Drug lowers heart risks, curbs inflammation
For the first time, a drug has helped prevent heart attacks by curbing inflammation, a new and very different approach than lowering cholesterol, the focus for many years.
People on the drug also had surprisingly lower cancer death rates, especially from lung cancer. An anti-tumor effect is an exciting possibility, but it needs much more study because the heart experiment wasn’t intended to test that.
Doctors say the results on the drug, canakinumab (can-uh-KIN-yoo-mab), open a new frontier. Many heart attacks occur in people whose cholesterol is normal and whose main risk is chronic inflammation that can lead to clogged arteries.

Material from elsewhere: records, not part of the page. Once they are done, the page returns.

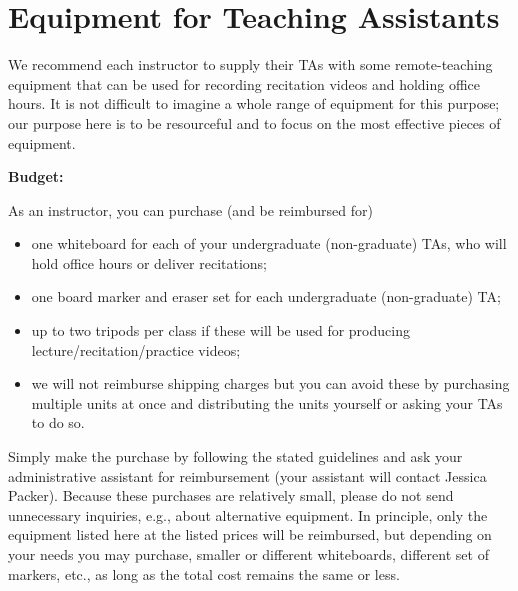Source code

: \chapter{ Equipment for Teaching Assistants}


\begin{gram}
We recommend each instructor to supply their TAs with some
remote-teaching equipment that can be used for recording recitation
videos and holding office hours.
%
It is not difficult to imagine a whole range of equipment for this
purpose; our purpose here is to be resourceful and to focus on the most
effective pieces of equipment.
%

\textbf{Budget:}

As an instructor, you can purchase (and be reimbursed for)
\begin{itemize}
\item one whiteboard for each of your undergraduate (non-graduate) TAs, who will hold office hours or deliver recitations;


\item one board marker and eraser set for each undergraduate
  (non-graduate) TA;

\item
up to two tripods per class if these will be used for producing lecture/recitation/practice videos;

\item we will not reimburse shipping charges but you can avoid these by  purchasing multiple units at once and distributing the units yourself or asking your TAs to do so.

\end{itemize}

\end{gram}

\begin{important}[Reimbursement]
Simply make the purchase by following the stated guidelines and ask
your administrative assistant for reimbursement (your assistant will
contact Jessica Packer).
%
Because these purchases are relatively small, please do not send unnecessary inquiries, e.g., about alternative equipment.
%
In principle, only the equipment listed here at the listed prices will
be reimbursed, but depending on your needs you may purchase, smaller
or different whiteboards, different set of markers, etc.,  as long as the
total cost remains the same or less.
\end{important}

“We suddenly know we can address the inflammation itself, the same way we learned almost 25 years ago that we could address cholesterol. It’s very exciting,” said the study’s leader, Dr. Paul Ridker of Brigham and Women’s Hospital in Boston.

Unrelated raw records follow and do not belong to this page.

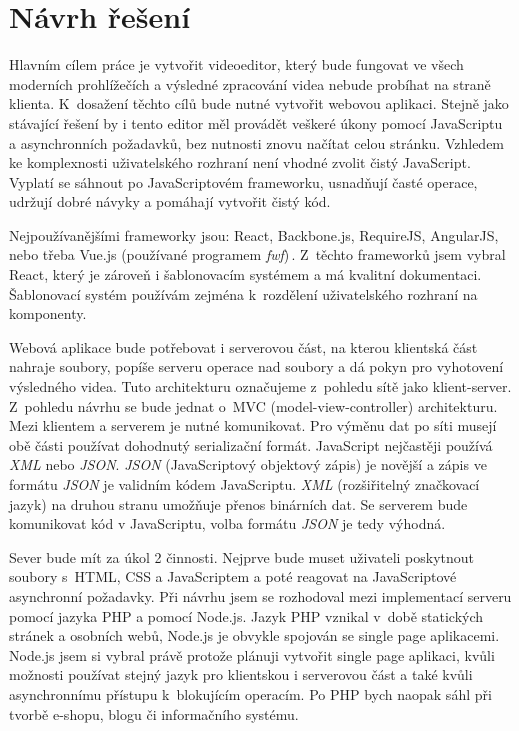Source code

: \chapter{Návrh řešení}
Hlavním cílem práce je vytvořit videoeditor, který bude fungovat ve všech moderních prohlížečích a výsledné zpracování videa nebude probíhat na straně klienta. K~dosažení těchto cílů bude nutné vytvořit webovou aplikaci. Stejně jako stávající řešení by i tento editor měl provádět veškeré úkony pomocí JavaScriptu a asynchronních požadavků, bez nutnosti znovu načítat celou stránku. Vzhledem ke komplexnosti uživatelského rozhraní není vhodné zvolit čistý JavaScript. Vyplatí se sáhnout po JavaScriptovém frameworku, usnadňují časté operace, udržují dobré návyky a pomáhají vytvořit čistý kód.

Nejpoužívanějšími frameworky jsou: React, Backbone.js, RequireJS, AngularJS, nebo třeba Vue.js (používané programem \textit{fwf})\,\cite{WappalyzerJavasript}. Z~těchto frameworků jsem vybral React, který je zároveň i šablonovacím systémem a má kvalitní dokumentaci. Šablonovací systém používám zejména k~rozdělení uživatelského rozhraní na komponenty.

Webová aplikace bude potřebovat i serverovou část, na kterou klientská část nahraje soubory, popíše serveru operace nad soubory a dá pokyn pro vyhotovení výsledného videa. Tuto architekturu označujeme z~pohledu sítě jako klient-server. Z~pohledu návrhu se bude jednat o~MVC (model-view-controller) architekturu. Mezi klientem a serverem je nutné komunikovat. Pro výměnu dat po síti musejí obě části používat dohodnutý serializační formát. JavaScript nejčastěji používá \textit{XML} nebo \textit{JSON}. \textit{JSON} (JavaScriptový objektový zápis) je novější a zápis ve formátu \textit{JSON} je validním kódem JavaScriptu. \textit{XML} (rozšiřitelný značkovací jazyk) na druhou stranu umožňuje přenos binárních dat. Se serverem bude komunikovat kód v JavaScriptu, volba formátu \textit{JSON} je tedy výhodná.

Sever bude mít za úkol 2 činnosti. Nejprve bude muset uživateli poskytnout soubory s~HTML, CSS a JavaScriptem a poté reagovat na JavaScriptové asynchronní požadavky. Při návrhu jsem se rozhodoval mezi implementací serveru pomocí jazyka PHP a pomocí Node.js. Jazyk PHP vznikal v~době statických stránek a osobních webů, Node.js je obvykle spojován se single page aplikacemi. Node.js jsem si vybral právě protože plánuji vytvořit single page aplikaci, kvůli možnosti používat stejný jazyk pro klientskou i serverovou část a také kvůli asynchronnímu přístupu k~blokujícím operacím. Po PHP bych naopak sáhl při tvorbě e-shopu, blogu či informačního systému.


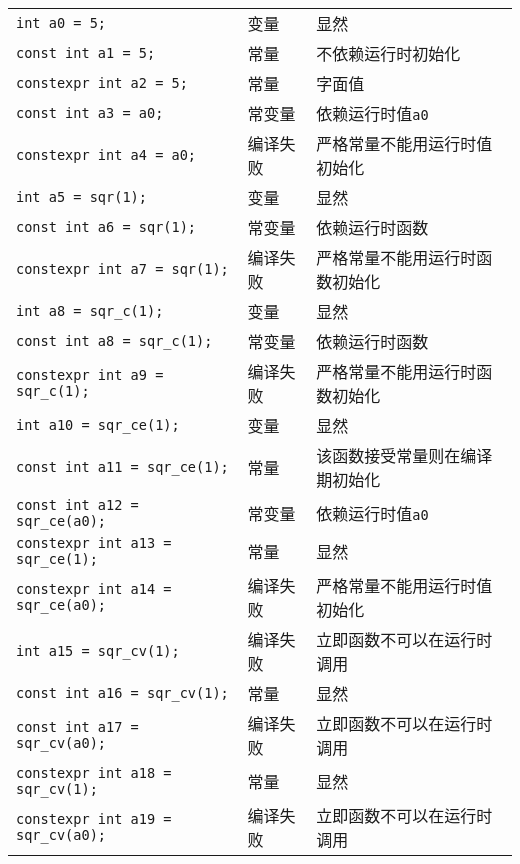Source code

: \begin{tip}
\begin{small}
\begin{longtable}[c]{lll}
  \texttt{int a0 = 5;} & 变量 & 显然 \\
  \rowcolor{blue!15}\texttt{const int a1 = 5;} & 常量 & 不依赖运行时初始化 \\
  \texttt{constexpr int a2 = 5;} & 常量 & 字面值 \\
  \texttt{const int a3 = a0;} & 常变量 & 依赖运行时值\texttt{a0} \\
  \rowcolor{red!15}\texttt{constexpr int a4 = a0;} & 编译失败 & 严格常量不能用运行时值初始化 \\
  \texttt{int a5 = sqr(1);} & 变量 & 显然 \\
  \texttt{const int a6 = sqr(1);} & 常变量 & 依赖运行时函数 \\
  \rowcolor{red!15}\texttt{constexpr int a7 = sqr(1);} & 编译失败 & 严格常量不能用运行时函数初始化 \\
  \texttt{int a8 = sqr\_c(1);} & 变量 & 显然 \\
  \texttt{const int a8 = sqr\_c(1);} & 常变量 & 依赖运行时函数 \\
  \rowcolor{red!15}\texttt{constexpr int a9 = sqr\_c(1);} & 编译失败 & 严格常量不能用运行时函数初始化 \\
  \texttt{int a10 = sqr\_ce(1);} & 变量 & 显然 \\
  \rowcolor{blue!15}\texttt{const int a11 = sqr\_ce(1);} & 常量 & 该函数接受常量则在编译期初始化 \\
  \texttt{const int a12 = sqr\_ce(a0);} & 常变量 & 依赖运行时值\texttt{a0} \\
  \texttt{constexpr int a13 = sqr\_ce(1);} & 常量 & 显然 \\
  \rowcolor{red!15}\texttt{constexpr int a14 = sqr\_ce(a0);} & 编译失败 & 严格常量不能用运行时值初始化 \\
  \rowcolor{red!15}\texttt{int a15 = sqr\_cv(1);} & 编译失败 & 立即函数不可以在运行时调用 \\
  \rowcolor{blue!15}\texttt{const int a16 = sqr\_cv(1);} & 常量 & 显然 \\
  \rowcolor{red!15}\texttt{const int a17 = sqr\_cv(a0);} & 编译失败 & 立即函数不可以在运行时调用 \\
  \texttt{constexpr int a18 = sqr\_cv(1);} & 常量 & 显然 \\
  \rowcolor{red!15}\texttt{constexpr int a19 = sqr\_cv(a0);} & 编译失败 & 立即函数不可以在运行时调用 \\
\end{longtable}
\end{small}
\end{tip}

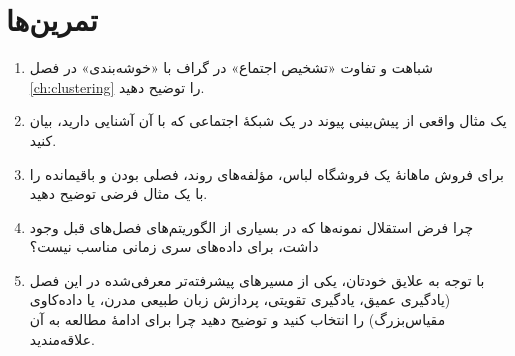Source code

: \section*{تمرین‌ها}

\begin{enumerate}
    \item شباهت و تفاوت «تشخیص اجتماع» در گراف با «خوشه‌بندی» در
          فصل \ref{ch:clustering} را توضیح دهید.
    \item یک مثال واقعی از پیش‌بینی پیوند در یک شبکهٔ اجتماعی که با آن
          آشنایی دارید، بیان کنید.
    \item برای فروش ماهانهٔ یک فروشگاه لباس، مؤلفه‌های روند، فصلی بودن
          و باقیمانده را با یک مثال فرضی توضیح دهید.
    \item چرا فرض استقلال نمونه‌ها که در بسیاری از الگوریتم‌های فصل‌های
          قبل وجود داشت، برای داده‌های سری زمانی مناسب نیست؟
    \item با توجه به علایق خودتان، یکی از مسیرهای پیشرفته‌تر معرفی‌شده
          در این فصل (یادگیری عمیق، یادگیری تقویتی، پردازش زبان طبیعی
          مدرن، یا داده‌کاوی مقیاس‌بزرگ) را انتخاب کنید و توضیح دهید
          چرا برای ادامهٔ مطالعه به آن علاقه‌مندید.
\end{enumerate}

Results were published Sunday by the New England Journal of Medicine and Lancet, and presented at the European Society of Cardiology conference in Barcelona, Spain. The drug’s maker, Novartis, sponsored the study, and Ridker consults for the company.

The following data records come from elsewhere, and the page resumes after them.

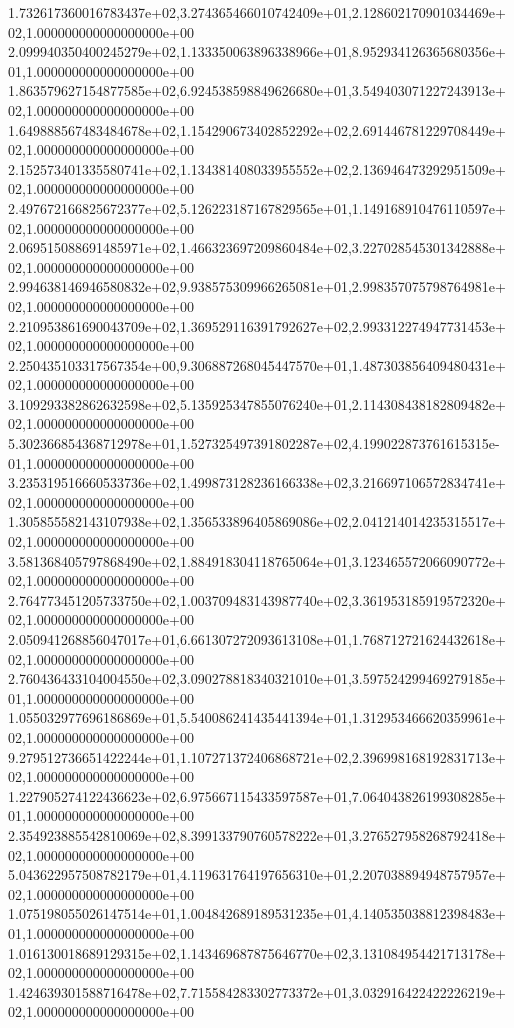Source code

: 1.732617360016783437e+02,3.274365466010742409e+01,2.128602170901034469e+02,1.000000000000000000e+00
2.099940350400245279e+02,1.133350063896338966e+01,8.952934126365680356e+01,1.000000000000000000e+00
1.863579627154877585e+02,6.924538598849626680e+01,3.549403071227243913e+02,1.000000000000000000e+00
1.649888567483484678e+02,1.154290673402852292e+02,2.691446781229708449e+02,1.000000000000000000e+00
2.152573401335580741e+02,1.134381408033955552e+02,2.136946473292951509e+02,1.000000000000000000e+00
2.497672166825672377e+02,5.126223187167829565e+01,1.149168910476110597e+02,1.000000000000000000e+00
2.069515088691485971e+02,1.466323697209860484e+02,3.227028545301342888e+02,1.000000000000000000e+00
2.994638146946580832e+02,9.938575309966265081e+01,2.998357075798764981e+02,1.000000000000000000e+00
2.210953861690043709e+02,1.369529116391792627e+02,2.993312274947731453e+02,1.000000000000000000e+00
2.250435103317567354e+00,9.306887268045447570e+01,1.487303856409480431e+02,1.000000000000000000e+00
3.109293382862632598e+02,5.135925347855076240e+01,2.114308438182809482e+02,1.000000000000000000e+00
5.302366854368712978e+01,1.527325497391802287e+02,4.199022873761615315e-01,1.000000000000000000e+00
3.235319516660533736e+02,1.499873128236166338e+02,3.216697106572834741e+02,1.000000000000000000e+00
1.305855582143107938e+02,1.356533896405869086e+02,2.041214014235315517e+02,1.000000000000000000e+00
3.581368405797868490e+02,1.884918304118765064e+01,3.123465572066090772e+02,1.000000000000000000e+00
2.764773451205733750e+02,1.003709483143987740e+02,3.361953185919572320e+02,1.000000000000000000e+00
2.050941268856047017e+01,6.661307272093613108e+01,1.768712721624432618e+02,1.000000000000000000e+00
2.760436433104004550e+02,3.090278818340321010e+01,3.597524299469279185e+01,1.000000000000000000e+00
1.055032977696186869e+01,5.540086241435441394e+01,1.312953466620359961e+02,1.000000000000000000e+00
9.279512736651422244e+01,1.107271372406868721e+02,2.396998168192831713e+02,1.000000000000000000e+00
1.227905274122436623e+02,6.975667115433597587e+01,7.064043826199308285e+01,1.000000000000000000e+00
2.354923885542810069e+02,8.399133790760578222e+01,3.276527958268792418e+02,1.000000000000000000e+00
5.043622957508782179e+01,4.119631764197656310e+01,2.207038894948757957e+02,1.000000000000000000e+00
1.075198055026147514e+01,1.004842689189531235e+01,4.140535038812398483e+01,1.000000000000000000e+00
1.016130018689129315e+02,1.143469687875646770e+02,3.131084954421713178e+02,1.000000000000000000e+00
1.424639301588716478e+02,7.715584283302773372e+01,3.032916422422226219e+02,1.000000000000000000e+00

Statins such as Lipitor lower LDL or bad cholesterol and have been the cornerstone of preventing heart attacks along with not smoking, blood pressure control and a healthy lifestyle.
Yet one quarter of people who suffer a heart attack will have another one within five years, and inflammation is a culprit in half of those cases.
Inflammation happens after a joint is injured and swells, but similar chemical responses can occur over time throughout the body with unhealthy habits. That chronic, unseen inflammation can damage arteries and set the stage for clots.
Twenty years ago, Ridker helped clarify its role and patented a cheap blood test for a sign of inflammation called high-sensitivity C-reactive protein, or CRP.
Canakinumab lowers CRP and is sold now under the brand name Ilaris for some rare inherited diseases. The study tested it in 10,000 heart attack survivors with low cholesterol but high CRP. They got the usual heart medicines including statins and were given one of three different doses of canakinumab or a placebo as a shot every three months.
Those on the medium dose had a 15 percent lower chance of another heart attack, a stroke or a heart-related death over the next four years compared to people given dummy shots. About 33 people would have to be treated for five years to prevent one of these problems — a ratio that outside experts called very good.
The highest dose also lowered risk but not by enough to say the drug was the reason. The lowest dose had no effect.
Canakinumab’s benefit was comparable to Repatha, a powerful new type of cholesterol-lowering drug called a PCSK9 inhibitor. It came out two years ago and has had tepid sales, partly because many doctors hoped it would help more and due to its price — $14,000 a year.
It’s hard to get big reductions in risk by adding a new drug like canakinumab if people already are taking optimal medicines, said Dr. Mark Creager, director of the Dartmouth-Hitchkock heart and vascular center and past president of the American Heart Association.
But even a small improvement makes a huge difference considering how common heart attacks are, he said. “That’s going to save a lot of people.”